▶ _EXERCISE INSTRUCTIONS_:
Scan the records below. Copy every line in which the word "name" appears.
++++ RECORD EXTRACTS
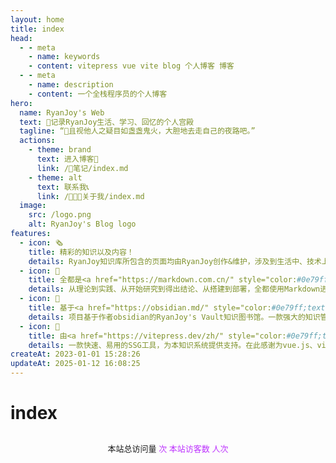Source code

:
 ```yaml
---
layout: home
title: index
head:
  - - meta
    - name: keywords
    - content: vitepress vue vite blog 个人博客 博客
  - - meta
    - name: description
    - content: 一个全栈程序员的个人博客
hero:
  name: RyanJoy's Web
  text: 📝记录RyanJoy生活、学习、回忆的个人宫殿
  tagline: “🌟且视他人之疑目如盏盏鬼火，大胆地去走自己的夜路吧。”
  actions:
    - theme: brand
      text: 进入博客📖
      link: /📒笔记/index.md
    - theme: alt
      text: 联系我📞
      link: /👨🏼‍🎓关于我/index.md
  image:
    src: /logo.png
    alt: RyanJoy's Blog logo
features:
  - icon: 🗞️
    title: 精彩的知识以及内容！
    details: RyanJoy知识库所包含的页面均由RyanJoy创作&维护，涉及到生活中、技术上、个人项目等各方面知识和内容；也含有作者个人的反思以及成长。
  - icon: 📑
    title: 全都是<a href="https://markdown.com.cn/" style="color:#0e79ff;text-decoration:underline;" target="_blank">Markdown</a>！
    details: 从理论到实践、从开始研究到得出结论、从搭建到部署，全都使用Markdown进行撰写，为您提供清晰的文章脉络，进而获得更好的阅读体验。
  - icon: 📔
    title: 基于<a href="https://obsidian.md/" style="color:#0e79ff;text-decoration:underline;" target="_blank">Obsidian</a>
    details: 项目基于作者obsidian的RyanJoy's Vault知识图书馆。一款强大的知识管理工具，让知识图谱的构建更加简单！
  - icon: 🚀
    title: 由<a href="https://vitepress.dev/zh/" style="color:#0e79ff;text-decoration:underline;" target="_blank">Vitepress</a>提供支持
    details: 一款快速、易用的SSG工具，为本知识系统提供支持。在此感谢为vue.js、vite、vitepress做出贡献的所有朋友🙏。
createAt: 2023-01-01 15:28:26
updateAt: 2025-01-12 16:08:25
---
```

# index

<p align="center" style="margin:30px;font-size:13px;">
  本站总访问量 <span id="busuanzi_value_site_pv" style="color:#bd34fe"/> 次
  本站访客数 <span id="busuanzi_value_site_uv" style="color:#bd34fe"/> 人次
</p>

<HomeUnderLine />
++++++++
▶ _WRITTEN SOLUTION_:
    - name: keywords
    - name: description
  name: RyanJoy's Web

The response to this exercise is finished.